(WORK ITEM) Within the entries below, find every line that has the string "Kepler", then copy it.

(EXCERPTED DATA)
○ ○ ○
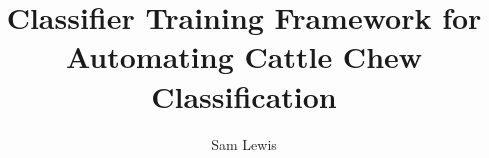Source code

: \makeatletter
\title{Classifier Training Framework for Automating Cattle Chew Classification} \let\Title\@title
\author{Sam Lewis} \let\Author\@author
{}  %
\makeatother

\renewcommand{\degreetext}{in partial fulfilment of the Degree Bachelor of Engineering  \\ in the discipline of Electrical Engineering}

\titlepage





\tableofcontents
\listoffigures
\listoftables

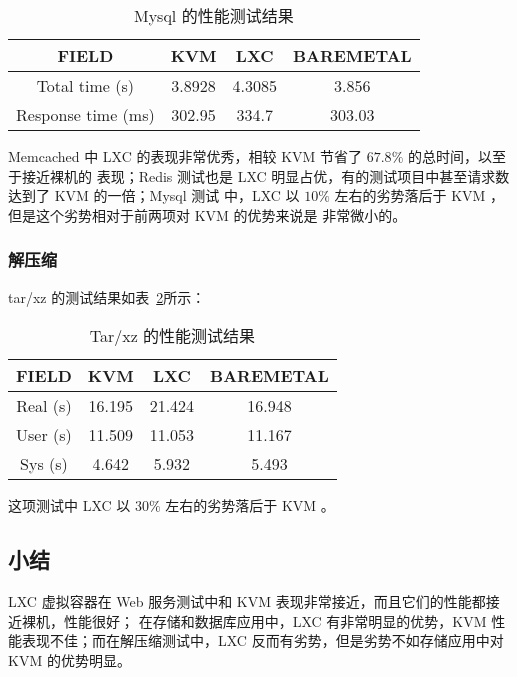 \begin{table}[H]
    \centering
    \caption{Mysql 的性能测试结果}
    \begin{tabular}{||c c c c||}
        \hline
        FIELD & KVM & LXC & BAREMETAL \\
        \hline
        \hline
        Total time (s) & 3.8928 & 4.3085 & 3.856 \\
        \hline
        Response time (ms) & 302.95 & 334.7 & 303.03 \\
        \hline
    \end{tabular}
    \label{tab:mysql-perf}
\end{table}

Memcached 中 LXC 的表现非常优秀，相较 KVM 节省了 $67.8\%$ 的总时间，以至于接近裸机的
表现；Redis 测试也是 LXC 明显占优，有的测试项目中甚至请求数达到了 KVM 的一倍；Mysql 测试
中，LXC 以 $10\%$ 左右的劣势落后于 KVM ，但是这个劣势相对于前两项对 KVM 的优势来说是
非常微小的。

\subsubsection{解压缩}

tar/xz 的测试结果如表~\ref{tab:tar-xz-perf}所示：

\begin{table}[H]
    \centering
    \caption{Tar/xz 的性能测试结果}
    \begin{tabular}{||c c c c||}
        \hline
        FIELD & KVM & LXC & BAREMETAL \\
        \hline
        \hline
        Real (s) & 16.195 & 21.424 & 16.948 \\
        \hline
        User (s) & 11.509 & 11.053 & 11.167 \\
        \hline
        Sys (s) & 4.642 & 5.932 & 5.493 \\
        \hline
    \end{tabular}
    \label{tab:tar-xz-perf}
\end{table}

这项测试中 LXC 以 $30\%$ 左右的劣势落后于 KVM 。

\subsection{小结}

LXC 虚拟容器在 Web 服务测试中和 KVM 表现非常接近，而且它们的性能都接近裸机，性能很好；
在存储和数据库应用中，LXC 有非常明显的优势，KVM 性能表现不佳；而在解压缩测试中，LXC
反而有劣势，但是劣势不如存储应用中对 KVM 的优势明显。

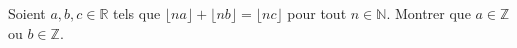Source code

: Soient $a, b, c \in \mathbb{R}$ tels que $\lfloor na \rfloor + \lfloor nb \rfloor = \lfloor nc \rfloor$ pour tout $n \in \mathbb{N}$. Montrer que $a \in \mathbb{Z}$ ou $b \in \mathbb{Z}$.
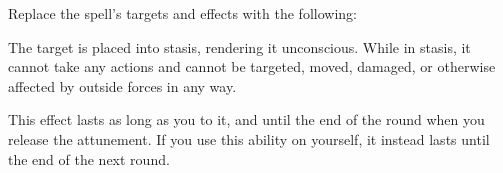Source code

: 


Replace the spell's targets and effects with the following:
\begin{spellcontent}

\begin{augmenttargetinginfo}



\end{augmenttargetinginfo}


\begin{augmenteffects}



\spelleffect
The target is placed into stasis, rendering it unconscious.
While in stasis, it cannot take any actions and cannot be targeted, moved, damaged, or otherwise affected by outside forces in any way.

This effect lasts as long as you  to it, and until the end of the round when you release the attunement.
If you use this ability on yourself, it instead lasts until the end of the next round.








\end{augmenteffects}

\end{spellcontent}









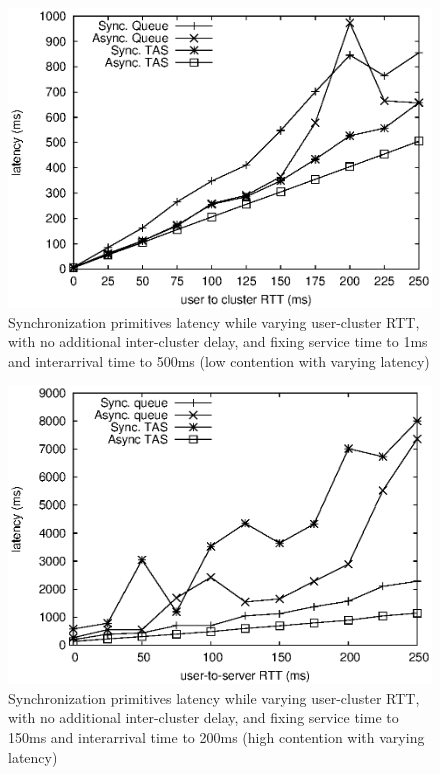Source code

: \begin{figure}[h]
\centering
\includegraphics[scale=0.68]{img/primitives_fixClusterLatency-0.eps}
\caption{Synchronization primitives latency while varying user-cluster RTT, with no additional inter-cluster delay, and fixing service time to 1ms and interarrival time to 500ms (low contention with varying latency)}
\label{fig:primitives_vary_delay_lowcontention}
\end{figure}

\begin{figure}[h]
\centering
\includegraphics[scale=0.68]{img/fixService-150_varyLatency.eps}
\caption{Synchronization primitives latency while varying user-cluster RTT, with no additional inter-cluster delay, and fixing service time to 150ms and interarrival time to 200ms (high contention with varying latency)}
\label{fig:primitives_vary_delay_highcontention}
\end{figure}

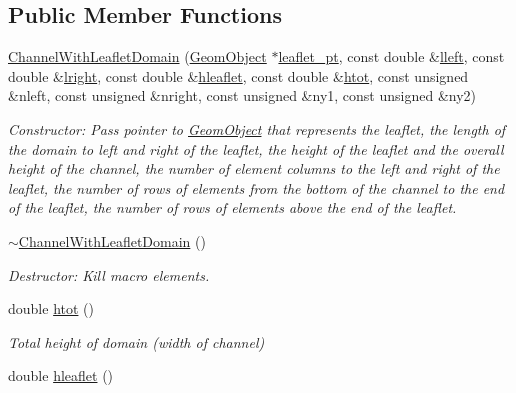 \subsection*{Public Member Functions}
\begin{DoxyCompactItemize}
\item 
\hyperlink{classoomph_1_1ChannelWithLeafletDomain_a6cca7d06136de0c76facec2a92b0939e}{Channel\+With\+Leaflet\+Domain} (\hyperlink{classoomph_1_1GeomObject}{Geom\+Object} $\ast$\hyperlink{classoomph_1_1ChannelWithLeafletDomain_a91d7d8d2f564c5e9d2ee07449b2653c9}{leaflet\+\_\+pt}, const double \&\hyperlink{classoomph_1_1ChannelWithLeafletDomain_a5538092062970dbd2f02218a05639d49}{lleft}, const double \&\hyperlink{classoomph_1_1ChannelWithLeafletDomain_aee74846110e70cd5538386e1ccb0ce7c}{lright}, const double \&\hyperlink{classoomph_1_1ChannelWithLeafletDomain_af70ada72d505ebea468d1000b04c20e1}{hleaflet}, const double \&\hyperlink{classoomph_1_1ChannelWithLeafletDomain_aaf195c688423473ed97af61f8a1467ab}{htot}, const unsigned \&nleft, const unsigned \&nright, const unsigned \&ny1, const unsigned \&ny2)
\begin{DoxyCompactList}\small\item\em Constructor\+: Pass pointer to \hyperlink{classoomph_1_1GeomObject}{Geom\+Object} that represents the leaflet, the length of the domain to left and right of the leaflet, the height of the leaflet and the overall height of the channel, the number of element columns to the left and right of the leaflet, the number of rows of elements from the bottom of the channel to the end of the leaflet, the number of rows of elements above the end of the leaflet. \end{DoxyCompactList}\item 
\hyperlink{classoomph_1_1ChannelWithLeafletDomain_a7f00e3d9ed53ca70519671446fe60510}{$\sim$\+Channel\+With\+Leaflet\+Domain} ()
\begin{DoxyCompactList}\small\item\em Destructor\+: Kill macro elements. \end{DoxyCompactList}\item 
double \hyperlink{classoomph_1_1ChannelWithLeafletDomain_aaf195c688423473ed97af61f8a1467ab}{htot} ()
\begin{DoxyCompactList}\small\item\em Total height of domain (width of channel) \end{DoxyCompactList}\item 
double \hyperlink{classoomph_1_1ChannelWithLeafletDomain_af70ada72d505ebea468d1000b04c20e1}{hleaflet} ()

\end{DoxyCompactItemize}
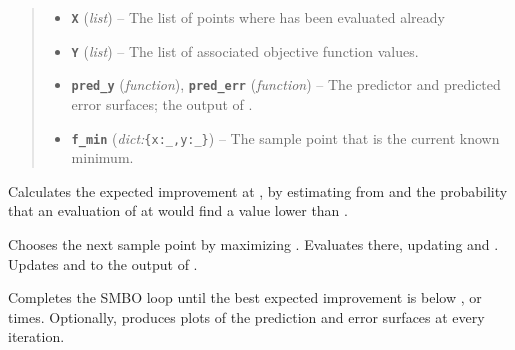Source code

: \begin{fulllineitems}
\begin{quote}
\begin{description}
\begin{itemize}
\item{}
\textbf{\texttt{X}} (\emph{list}) -- The list of points where  has been evaluated already

\item {} 
\textbf{\texttt{Y}} (\emph{list}) -- The list of associated objective function values.

\item {} 
\textbf{\texttt{pred\_y}} (\emph{function}), \textbf{\texttt{pred\_err}} (\emph{function}) -- The predictor and predicted error surfaces; the output of .

\item {} 
\textbf{\texttt{f\_min}} (\emph{dict:}\texttt{\{x:\_,y:\_\}}) -- The sample point that is the current known minimum.


\end{itemize}


\end{description}\end{quote}


\begin{fulllineitems}
\label{index:smbo.smb_optimizer.smb_optimizer.exp_improvement}Calculates the expected improvement at , by estimating from  and  the probability that an evaluation of  at  would find a value lower than .


\end{fulllineitems}


\begin{fulllineitems}
\label{index:smbo.smb_optimizer.smb_optimizer.sample}
Chooses the next sample point by maximizing .
Evaluates  there, updating  and . Updates  and  to the output of .
\end{fulllineitems}


\begin{fulllineitems}
\label{index:smbo.smb_optimizer.smb_optimizer.take_samples}
Completes the SMBO loop until the best expected improvement is below , or  times. Optionally, produces plots of the prediction and error surfaces at every iteration.
\end{fulllineitems}






\end{fulllineitems}


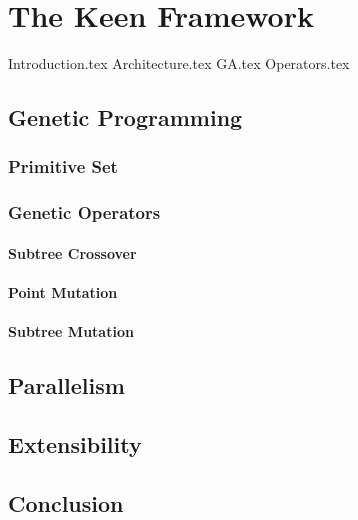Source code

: \chapter{The Keen Framework}
\label{chap:keen}
  {Introduction.tex}
  {Architecture.tex}
  {GA.tex}
  {Operators.tex}
  \section{Genetic Programming}
  \label{sec:genetic_programming}
    \subsection{Primitive Set}
    \label{sec:keen:gp:primitive_set}
      \Blindtext
    \subsection{Genetic Operators}
    \label{sec:keen:gp:operators}
      \subsubsection{Subtree Crossover}
      \label{sec:keen:gp:operators:crossover:subtree}
        \Blindtext
      \subsubsection{Point Mutation}
      \label{sec:keen:gp:operators:mutation:point}
        \Blindtext
      \subsubsection{Subtree Mutation}
      \label{sec:keen:operators:mutation:subtree}
        \Blindtext
  \section{Parallelism}
  \label{sec:parallelism}
    \Blindtext
  \section{Extensibility}
  \label{sec:extensibility}
    \Blindtext
  \section{Conclusion}
  \label{sec:conclusion}
    \Blindtext

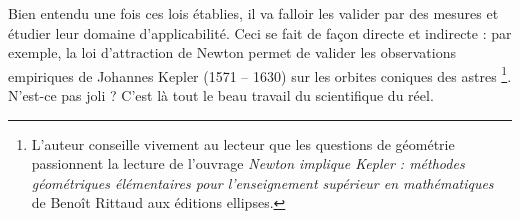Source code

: 

\begin{remark}
	Bien entendu une fois ces lois établies, il va falloir les valider par des mesures et étudier leur domaine d'applicabilité. Ceci se fait de façon directe et indirecte : par exemple, la loi d'attraction de Newton permet de valider les observations empiriques de Johannes Kepler (1571 -- 1630) sur les orbites coniques des astres
	\footnote{
		L'auteur conseille vivement au lecteur que les questions de géométrie passionnent la lecture de l'ouvrage \emph{\og Newton implique Kepler : méthodes géométriques élémentaires pour l'enseignement supérieur en mathématiques \fg} de Benoît Rittaud aux éditions ellipses.
	}. 
	N'est-ce pas joli ? C'est là tout le beau travail du scientifique du réel.
\end{remark}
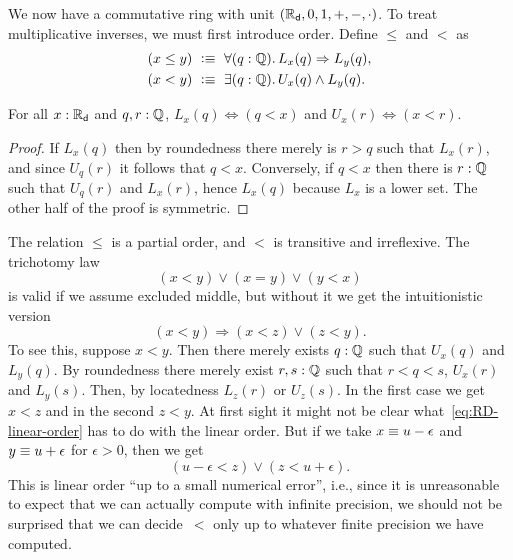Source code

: We now have a commutative ring with unit $(\mathbb{R}_\mathsf{d}, 0, 1, {+}, {-}, {\cdot})$. To treat
multiplicative inverses, we must first introduce order. Define $\leq$ and $<$ as
%
\begin{align*}
  (x \leq y) &\ \defeq \ \fall{q : \Q} L_x(q) \Rightarrow L_y(q), \\
  (x < y)    &\ \defeq \ \exis{q : \Q} U_x(q) \land L_y(q).
\end{align*}

\begin{lem} \label{dedekind-in-cut-as-le}
  For all $x : \mathbb{R}_\mathsf{d}$ and $q, r : \mathbb{Q}$, $L_x(q) \Leftrightarrow (q < x)$ and $U_x(r)
  \Leftrightarrow (x < r)$.
\end{lem}

\begin{proof}
  If $L_x(q)$ then by roundedness there merely is $r > q$ such that $L_x(r)$, and since
  $U_q(r)$ it follows that $q < x$. Conversely, if $q < x$ then there is $r : \mathbb{Q}$ such
  that $U_q(r)$ and $L_x(r)$, hence $L_x(q)$ because $L_x$ is a lower set. The other half
  of the proof is symmetric.
\end{proof}

The relation $\leq$ is a partial order, and $<$ is transitive and irreflexive. The
trichotomy law
%
\begin{equation*}
  (x < y) \lor (x = y) \lor (y < x)
\end{equation*}
%
is valid if we assume excluded middle, but without it we get the intuitionistic version
%
\begin{equation} \label{eq:RD-linear-order}
  (x < y) \Rightarrow (x < z) \lor (z < y).
\end{equation}
%
To see this, suppose $x < y$. Then there merely exists $q : \mathbb{Q}$ such that $U_x(q)$ and
$L_y(q)$. By roundedness there merely exist $r, s : \mathbb{Q}$ such that $r < q < s$, $U_x(r)$
and $L_y(s)$. Then, by locatedness $L_z(r)$ or $U_z(s)$. In the first case we get $x < z$
and in the second $z < y$. At first sight it might not be clear
what~\eqref{eq:RD-linear-order} has to do with the linear order. But if we take $x \equiv
u - \epsilon$ and $y \equiv u + \epsilon$ for $\epsilon > 0$, then we get
%
\begin{equation*}
  (u - \epsilon < z) \lor (z < u + \epsilon).
\end{equation*}
%
This is linear order ``up to a small numerical error'', i.e., since it is unreasonable to
expect that we can actually compute with infinite precision, we should not be surprised
that we can decide~$<$ only up to whatever finite precision we have computed.

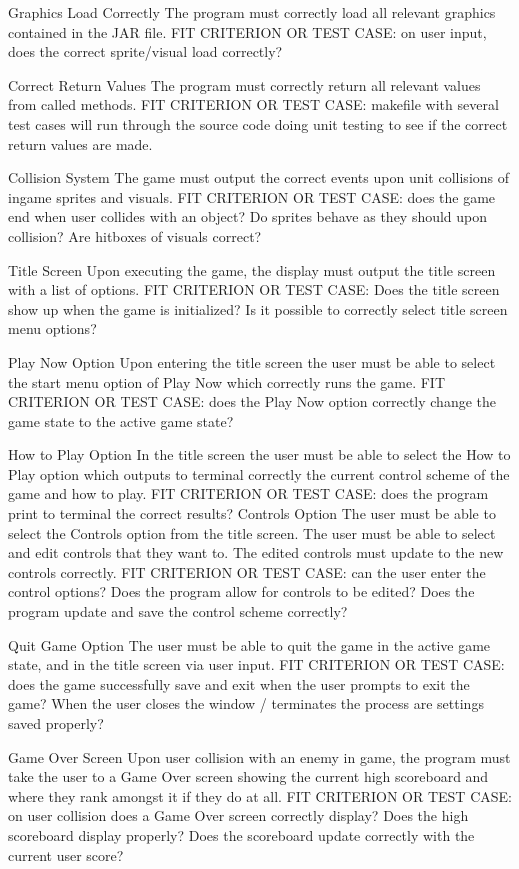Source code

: \documentclass[12pt, titlepage]{article}
\begin{document}
Graphics Load Correctly
The program must correctly load all relevant graphics contained in the JAR file.
FIT CRITERION OR TEST CASE: on user input, does the correct sprite/visual load correctly?


Correct Return Values
The program must correctly return all relevant values from called methods.
FIT CRITERION OR TEST CASE: makefile with several test cases will run through the source code doing unit testing to see if the correct return values are made.


Collision System
The game must output the correct events upon unit collisions of ingame sprites and visuals.
FIT CRITERION OR TEST CASE: does the game end when user collides with an object? Do sprites behave as they should upon collision? Are hitboxes of visuals correct?


Title Screen 
Upon executing the game, the display must output the title screen with a list of options.
FIT CRITERION OR TEST CASE: Does the title screen show up when the game is initialized? Is it possible to correctly select title screen menu options?


Play Now Option
Upon entering the title screen the user must be able to select the start menu option of Play Now which correctly runs the game.
FIT CRITERION OR TEST CASE: does the Play Now option correctly change the game state to the active game state?


How to Play Option
In the title screen the user must be able to select the How to Play option which outputs to terminal correctly the current control scheme of the game and how to play.
FIT CRITERION OR TEST CASE: does the program print to terminal the correct results?
Controls Option
The user must be able to select the Controls option from the title screen. The user must be able to select and edit controls that they want to. The edited controls must update to the new controls correctly.
FIT CRITERION OR TEST CASE:  can the user enter the control options? Does the program allow for controls to be edited? Does the program update and save the control scheme correctly?


Quit Game Option
The user must be able to quit the game in the active game state, and in the title screen via user input. 
FIT CRITERION OR TEST CASE: does the game successfully save and exit when the user prompts to exit the game? When the user closes the window / terminates the process are settings saved properly?


Game Over Screen
Upon user collision with an enemy in game, the program must take the user to a Game Over screen showing the current high scoreboard and where they rank amongst it if they do at all.
FIT CRITERION OR TEST CASE: on user collision does a Game Over screen correctly display?  Does the high scoreboard display properly? Does the scoreboard update correctly with the current user score?
\end{document}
○ ○ ○
(SOLUTION)
	Bien entendu une fois ces lois établies, il va falloir les valider par des mesures et étudier leur domaine d'applicabilité. Ceci se fait de façon directe et indirecte : par exemple, la loi d'attraction de Newton permet de valider les observations empiriques de Johannes Kepler (1571 -- 1630) sur les orbites coniques des astres
		L'auteur conseille vivement au lecteur que les questions de géométrie passionnent la lecture de l'ouvrage \emph{\og Newton implique Kepler : méthodes géométriques élémentaires pour l'enseignement supérieur en mathématiques \fg} de Benoît Rittaud aux éditions ellipses.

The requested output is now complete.